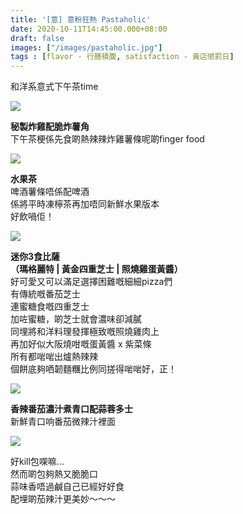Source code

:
 ```yaml
---
title: '[意] 意粉狂熱 Pastaholic'
date: 2020-10-11T14:45:00.000+08:00
draft: false
images: ["/images/pastaholic.jpg"]
tags : [flavor - 行膳積腹, satisfaction - 黃店懲罰日]
---
```


和洋系意式下午茶time

![](/images/pastaholic1.jpg)

**秘製炸雞配脆炸薯角**  
下午茶梗係先食啲熱辣辣炸雞薯條呢啲finger food  

![](/images/pastaholic2.jpg)

**水果茶**  
啤酒薯條唔係配啤酒  
係將平時凍檸茶再加唔同新鮮水果版本  
好飲喎佢！  

![](/images/pastaholic.jpg)

**迷你3食比薩**  
**（瑪格麗特 | 黃金四重芝士 | 照燒雞蛋黃醬）**  
好可愛又可以滿足選擇困難嘅細細pizza們  
有傳統嘅番茄芝士  
連蜜糖食嘅四重芝士  
加咗蜜糖，啲芝士就會濃味卻減膩  
同埋將和洋料理發揮極致嘅照燒雞肉上  
再加好似大阪燒咁嘅蛋黃醬 x 紫菜條  
所有都啱啱出爐熱辣辣  
個餅底夠哂韌麵糰比例同搓得啱啱好，正！  

![](/images/pastaholic3.jpg)

**香辣番茄濃汁煮青口配蒜蓉多士**  
新鮮青口响番茄微辣汁裡面  

![](/images/pastaholic4.jpg)

好kill包㗎嘛...  
然而啲包夠熱又脆脆口  
蒜味香唔過鹹自己已經好好食  
配埋啲茄辣汁更美妙～～～
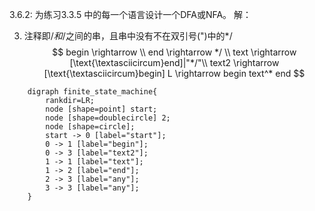 3.6.2: 为练习3.3.5 中的每一个语言设计一个DFA或NFA。
解：

3) 注释即/*和*/之间的串，且串中没有不在双引号(")中的*/
$$
    begin \rightarrow  \\
    end \rightarrow */ \\
    text \rightarrow [\text{\textasciicircum}end]|"*/"\\
    text2 \rightarrow [\text{\textasciicircum}begin]
    L \rightarrow begin text^* end
$$
```graphviz
    digraph finite_state_machine{
        rankdir=LR;
        node [shape=point] start;
        node [shape=doublecircle] 2;
        node [shape=circle];
        start -> 0 [label="start"];
        0 -> 1 [label="begin"];
        0 -> 3 [label="text2"];
        1 -> 1 [label="text"];
        1 -> 2 [label="end"];
        2 -> 3 [label="any"];
        3 -> 3 [label="any"];
    }
```
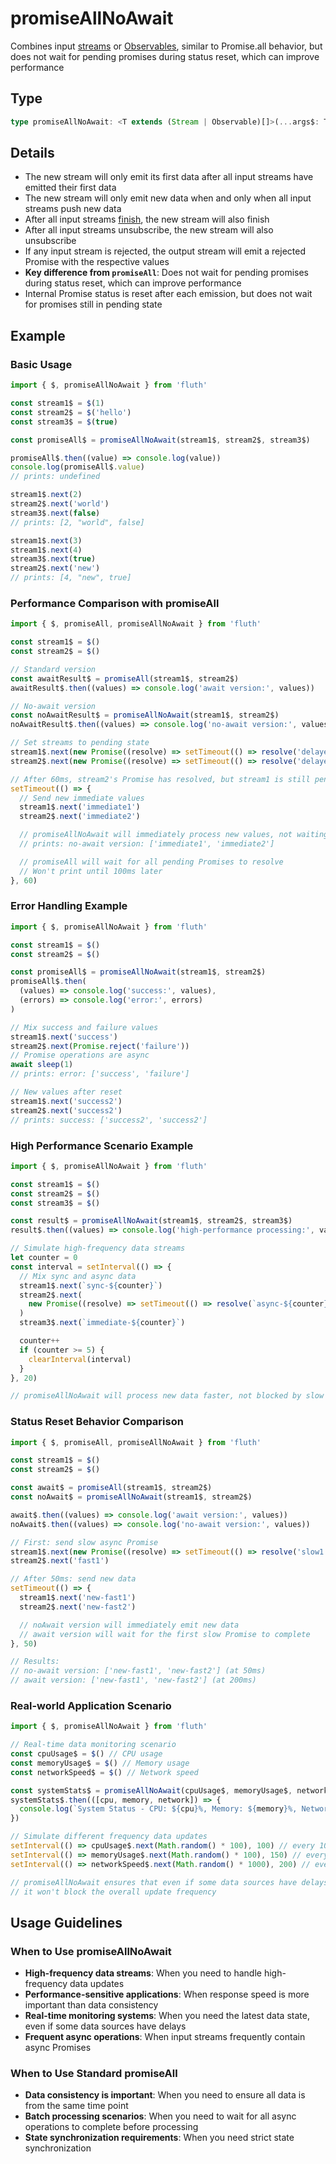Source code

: # promiseAllNoAwait

Combines input [streams](/en/api/stream#stream) or [Observables](/en/api/observable), similar to Promise.all behavior, but does not wait for pending promises during status reset, which can improve performance

## Type

```typescript
type promiseAllNoAwait: <T extends (Stream | Observable)[]>(...args$: T) => Stream<StreamTupleValues<T>>;
```

## Details

- The new stream will only emit its first data after all input streams have emitted their first data
- The new stream will only emit new data when and only when all input streams push new data
- After all input streams [finish](/en/guide/base#completion), the new stream will also finish
- After all input streams unsubscribe, the new stream will also unsubscribe
- If any input stream is rejected, the output stream will emit a rejected Promise with the respective values
- **Key difference from `promiseAll`**: Does not wait for pending promises during status reset, which can improve performance
- Internal Promise status is reset after each emission, but does not wait for promises still in pending state

## Example

### Basic Usage

```typescript
import { $, promiseAllNoAwait } from 'fluth'

const stream1$ = $(1)
const stream2$ = $('hello')
const stream3$ = $(true)

const promiseAll$ = promiseAllNoAwait(stream1$, stream2$, stream3$)

promiseAll$.then((value) => console.log(value))
console.log(promiseAll$.value)
// prints: undefined

stream1$.next(2)
stream2$.next('world')
stream3$.next(false)
// prints: [2, "world", false]

stream1$.next(3)
stream1$.next(4)
stream3$.next(true)
stream2$.next('new')
// prints: [4, "new", true]
```

### Performance Comparison with promiseAll

```typescript
import { $, promiseAll, promiseAllNoAwait } from 'fluth'

const stream1$ = $()
const stream2$ = $()

// Standard version
const awaitResult$ = promiseAll(stream1$, stream2$)
awaitResult$.then((values) => console.log('await version:', values))

// No-await version
const noAwaitResult$ = promiseAllNoAwait(stream1$, stream2$)
noAwaitResult$.then((values) => console.log('no-await version:', values))

// Set streams to pending state
stream1$.next(new Promise((resolve) => setTimeout(() => resolve('delayed1'), 100)))
stream2$.next(new Promise((resolve) => setTimeout(() => resolve('delayed2'), 50)))

// After 60ms, stream2's Promise has resolved, but stream1 is still pending
setTimeout(() => {
  // Send new immediate values
  stream1$.next('immediate1')
  stream2$.next('immediate2')

  // promiseAllNoAwait will immediately process new values, not waiting for previous pending Promise
  // prints: no-await version: ['immediate1', 'immediate2']

  // promiseAll will wait for all pending Promises to resolve
  // Won't print until 100ms later
}, 60)
```

### Error Handling Example

```typescript
import { $, promiseAllNoAwait } from 'fluth'

const stream1$ = $()
const stream2$ = $()

const promiseAll$ = promiseAllNoAwait(stream1$, stream2$)
promiseAll$.then(
  (values) => console.log('success:', values),
  (errors) => console.log('error:', errors)
)

// Mix success and failure values
stream1$.next('success')
stream2$.next(Promise.reject('failure'))
// Promise operations are async
await sleep(1)
// prints: error: ['success', 'failure']

// New values after reset
stream1$.next('success2')
stream2$.next('success2')
// prints: success: ['success2', 'success2']
```

### High Performance Scenario Example

```typescript
import { $, promiseAllNoAwait } from 'fluth'

const stream1$ = $()
const stream2$ = $()
const stream3$ = $()

const result$ = promiseAllNoAwait(stream1$, stream2$, stream3$)
result$.then((values) => console.log('high-performance processing:', values))

// Simulate high-frequency data streams
let counter = 0
const interval = setInterval(() => {
  // Mix sync and async data
  stream1$.next(`sync-${counter}`)
  stream2$.next(
    new Promise((resolve) => setTimeout(() => resolve(`async-${counter}`), Math.random() * 100))
  )
  stream3$.next(`immediate-${counter}`)

  counter++
  if (counter >= 5) {
    clearInterval(interval)
  }
}, 20)

// promiseAllNoAwait will process new data faster, not blocked by slow async operations
```

### Status Reset Behavior Comparison

```typescript
import { $, promiseAll, promiseAllNoAwait } from 'fluth'

const stream1$ = $()
const stream2$ = $()

const await$ = promiseAll(stream1$, stream2$)
const noAwait$ = promiseAllNoAwait(stream1$, stream2$)

await$.then((values) => console.log('await version:', values))
noAwait$.then((values) => console.log('no-await version:', values))

// First: send slow async Promise
stream1$.next(new Promise((resolve) => setTimeout(() => resolve('slow1'), 200)))
stream2$.next('fast1')

// After 50ms: send new data
setTimeout(() => {
  stream1$.next('new-fast1')
  stream2$.next('new-fast2')

  // noAwait version will immediately emit new data
  // await version will wait for the first slow Promise to complete
}, 50)

// Results:
// no-await version: ['new-fast1', 'new-fast2'] (at 50ms)
// await version: ['new-fast1', 'new-fast2'] (at 200ms)
```

### Real-world Application Scenario

```typescript
import { $, promiseAllNoAwait } from 'fluth'

// Real-time data monitoring scenario
const cpuUsage$ = $() // CPU usage
const memoryUsage$ = $() // Memory usage
const networkSpeed$ = $() // Network speed

const systemStats$ = promiseAllNoAwait(cpuUsage$, memoryUsage$, networkSpeed$)
systemStats$.then(([cpu, memory, network]) => {
  console.log(`System Status - CPU: ${cpu}%, Memory: ${memory}%, Network: ${network}Mbps`)
})

// Simulate different frequency data updates
setInterval(() => cpuUsage$.next(Math.random() * 100), 100) // every 100ms
setInterval(() => memoryUsage$.next(Math.random() * 100), 150) // every 150ms
setInterval(() => networkSpeed$.next(Math.random() * 1000), 200) // every 200ms

// promiseAllNoAwait ensures that even if some data sources have delays,
// it won't block the overall update frequency
```

## Usage Guidelines

### When to Use promiseAllNoAwait

- **High-frequency data streams**: When you need to handle high-frequency data updates
- **Performance-sensitive applications**: When response speed is more important than data consistency
- **Real-time monitoring systems**: When you need the latest data state, even if some data sources have delays
- **Frequent async operations**: When input streams frequently contain async Promises

### When to Use Standard promiseAll

- **Data consistency is important**: When you need to ensure all data is from the same time point
- **Batch processing scenarios**: When you need to wait for all async operations to complete before processing
- **State synchronization requirements**: When you need strict state synchronization
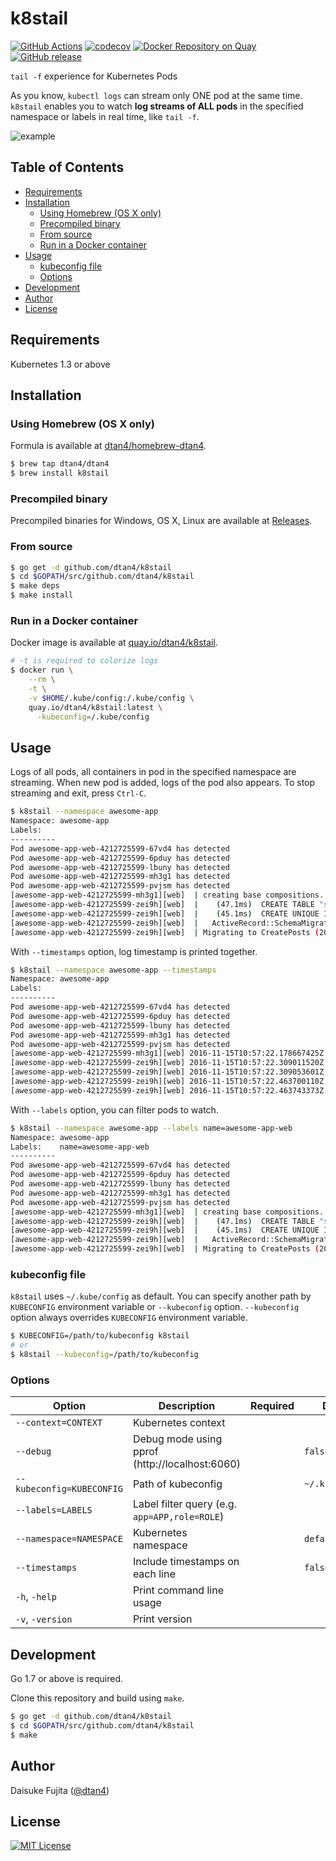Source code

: # k8stail

[![GitHub Actions](https://github.com/dtan4/k8stail/workflows/Test/badge.svg)](https://github.com/dtan4/k8stail/actions?query=workflow%3ATest+branch%3Amaster)
[![codecov](https://codecov.io/gh/dtan4/k8stail/branch/master/graph/badge.svg)](https://codecov.io/gh/dtan4/k8stail)
[![Docker Repository on Quay](https://quay.io/repository/dtan4/k8stail/status "Docker Repository on Quay")](https://quay.io/repository/dtan4/k8stail)
[![GitHub release](https://img.shields.io/github/release/dtan4/k8stail.svg)](https://github.com/dtan4/k8stail/releases)

`tail -f` experience for Kubernetes Pods

As you know, `kubectl logs` can stream only ONE pod at the same time. `k8stail` enables you to watch __log streams of ALL pods__ in the specified namespace or labels in real time, like `tail -f`.

![example](_images/example.png)

## Table of Contents

* [Requirements](#requirements)
* [Installation](#installation)
  + [Using Homebrew (OS X only)](#using-homebrew-os-x-only)
  + [Precompiled binary](#precompiled-binary)
  + [From source](#from-source)
  + [Run in a Docker container](#run-in-a-docker-container)
* [Usage](#usage)
  + [kubeconfig file](#kubeconfig-file)
  + [Options](#options)
* [Development](#development)
* [Author](#author)
* [License](#license)

## Requirements

Kubernetes 1.3 or above

## Installation

### Using Homebrew (OS X only)

Formula is available at [dtan4/homebrew-dtan4](https://github.com/dtan4/homebrew-dtan4).

```bash
$ brew tap dtan4/dtan4
$ brew install k8stail
```

### Precompiled binary

Precompiled binaries for Windows, OS X, Linux are available at [Releases](https://github.com/dtan4/k8stail/releases).

### From source

```bash
$ go get -d github.com/dtan4/k8stail
$ cd $GOPATH/src/github.com/dtan4/k8stail
$ make deps
$ make install
```

### Run in a Docker container

Docker image is available at [quay.io/dtan4/k8stail](https://quay.io/repository/dtan4/k8stail).

```bash
# -t is required to colorize logs
$ docker run \
    --rm \
    -t \
    -v $HOME/.kube/config:/.kube/config \
    quay.io/dtan4/k8stail:latest \
      -kubeconfig=/.kube/config
```

## Usage

Logs of all pods, all containers in pod in the specified namespace are streaming. When new pod is added, logs of the pod also appears.
To stop streaming and exit, press `Ctrl-C`.

```bash
$ k8stail --namespace awesome-app
Namespace: awesome-app
Labels:
----------
Pod awesome-app-web-4212725599-67vd4 has detected
Pod awesome-app-web-4212725599-6pduy has detected
Pod awesome-app-web-4212725599-lbuny has detected
Pod awesome-app-web-4212725599-mh3g1 has detected
Pod awesome-app-web-4212725599-pvjsm has detected
[awesome-app-web-4212725599-mh3g1][web]  | creating base compositions...
[awesome-app-web-4212725599-zei9h][web]  |    (47.1ms)  CREATE TABLE "schema_migrations" ("version" character varying NOT NULL)
[awesome-app-web-4212725599-zei9h][web]  |    (45.1ms)  CREATE UNIQUE INDEX  "unique_schema_migrations" ON "schema_migrations"  ("version")
[awesome-app-web-4212725599-zei9h][web]  |   ActiveRecord::SchemaMigration Load (1.8ms)  SELECT "schema_migrations".* FROM "schema_migrations"
[awesome-app-web-4212725599-zei9h][web]  | Migrating to CreatePosts (20160218082522)
```

With `--timestamps` option, log timestamp is printed together.


```bash
$ k8stail --namespace awesome-app --timestamps
Namespace: awesome-app
Labels:
----------
Pod awesome-app-web-4212725599-67vd4 has detected
Pod awesome-app-web-4212725599-6pduy has detected
Pod awesome-app-web-4212725599-lbuny has detected
Pod awesome-app-web-4212725599-mh3g1 has detected
Pod awesome-app-web-4212725599-pvjsm has detected
[awesome-app-web-4212725599-mh3g1][web] 2016-11-15T10:57:22.178667425Z  | creating base compositions...
[awesome-app-web-4212725599-zei9h][web] 2016-11-15T10:57:22.309011520Z  |    (47.1ms)  CREATE TABLE "schema_migrations" ("version" character varying NOT NULL)
[awesome-app-web-4212725599-zei9h][web] 2016-11-15T10:57:22.309053601Z  |    (45.1ms)  CREATE UNIQUE INDEX  "unique_schema_migrations" ON "schema_migrations"  ("version")
[awesome-app-web-4212725599-zei9h][web] 2016-11-15T10:57:22.463700110Z  |   ActiveRecord::SchemaMigration Load (1.8ms)  SELECT "schema_migrations".* FROM "schema_migrations"
[awesome-app-web-4212725599-zei9h][web] 2016-11-15T10:57:22.463743373Z  | Migrating to CreatePosts (20160218082522)
```

With `--labels` option, you can filter pods to watch.

```bash
$ k8stail --namespace awesome-app --labels name=awesome-app-web
Namespace: awesome-app
Labels:    name=awesome-app-web
----------
Pod awesome-app-web-4212725599-67vd4 has detected
Pod awesome-app-web-4212725599-6pduy has detected
Pod awesome-app-web-4212725599-lbuny has detected
Pod awesome-app-web-4212725599-mh3g1 has detected
Pod awesome-app-web-4212725599-pvjsm has detected
[awesome-app-web-4212725599-mh3g1][web]  | creating base compositions...
[awesome-app-web-4212725599-zei9h][web]  |    (47.1ms)  CREATE TABLE "schema_migrations" ("version" character varying NOT NULL)
[awesome-app-web-4212725599-zei9h][web]  |    (45.1ms)  CREATE UNIQUE INDEX  "unique_schema_migrations" ON "schema_migrations"  ("version")
[awesome-app-web-4212725599-zei9h][web]  |   ActiveRecord::SchemaMigration Load (1.8ms)  SELECT "schema_migrations".* FROM "schema_migrations"
[awesome-app-web-4212725599-zei9h][web]  | Migrating to CreatePosts (20160218082522)
```

### kubeconfig file

`k8stail` uses `~/.kube/config` as default. You can specify another path by `KUBECONFIG` environment variable or `--kubeconfig` option. `--kubeconfig` option always overrides `KUBECONFIG` environment variable.

```bash
$ KUBECONFIG=/path/to/kubeconfig k8stail
# or
$ k8stail --kubeconfig=/path/to/kubeconfig
```

### Options

|Option|Description|Required|Default|
|---------|-----------|-------|-------|
|`--context=CONTEXT`|Kubernetes context|||
|`--debug`|Debug mode using pprof (http://localhost:6060)||`false`|
|`--kubeconfig=KUBECONFIG`|Path of kubeconfig||`~/.kube/config`|
|`--labels=LABELS`|Label filter query (e.g. `app=APP,role=ROLE`)|||
|`--namespace=NAMESPACE`|Kubernetes namespace||`default`|
|`--timestamps`|Include timestamps on each line||`false`|
|`-h`, `-help`|Print command line usage|||
|`-v`, `-version`|Print version|||

## Development

Go 1.7 or above is required.

Clone this repository and build using `make`.

```bash
$ go get -d github.com/dtan4/k8stail
$ cd $GOPATH/src/github.com/dtan4/k8stail
$ make
```

## Author

Daisuke Fujita ([@dtan4](https://github.com/dtan4))

## License

[![MIT License](http://img.shields.io/badge/license-MIT-blue.svg?style=flat)](LICENSE)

EXERCISE REQUIREMENTS:
When a line in the listing has the word "random", return that line.

SOLUTION FOR THIS EXERCISE:
    new Promise((resolve) => setTimeout(() => resolve(`async-${counter}`), Math.random() * 100))
setInterval(() => cpuUsage$.next(Math.random() * 100), 100) // every 100ms
setInterval(() => memoryUsage$.next(Math.random() * 100), 150) // every 150ms
setInterval(() => networkSpeed$.next(Math.random() * 1000), 200) // every 200ms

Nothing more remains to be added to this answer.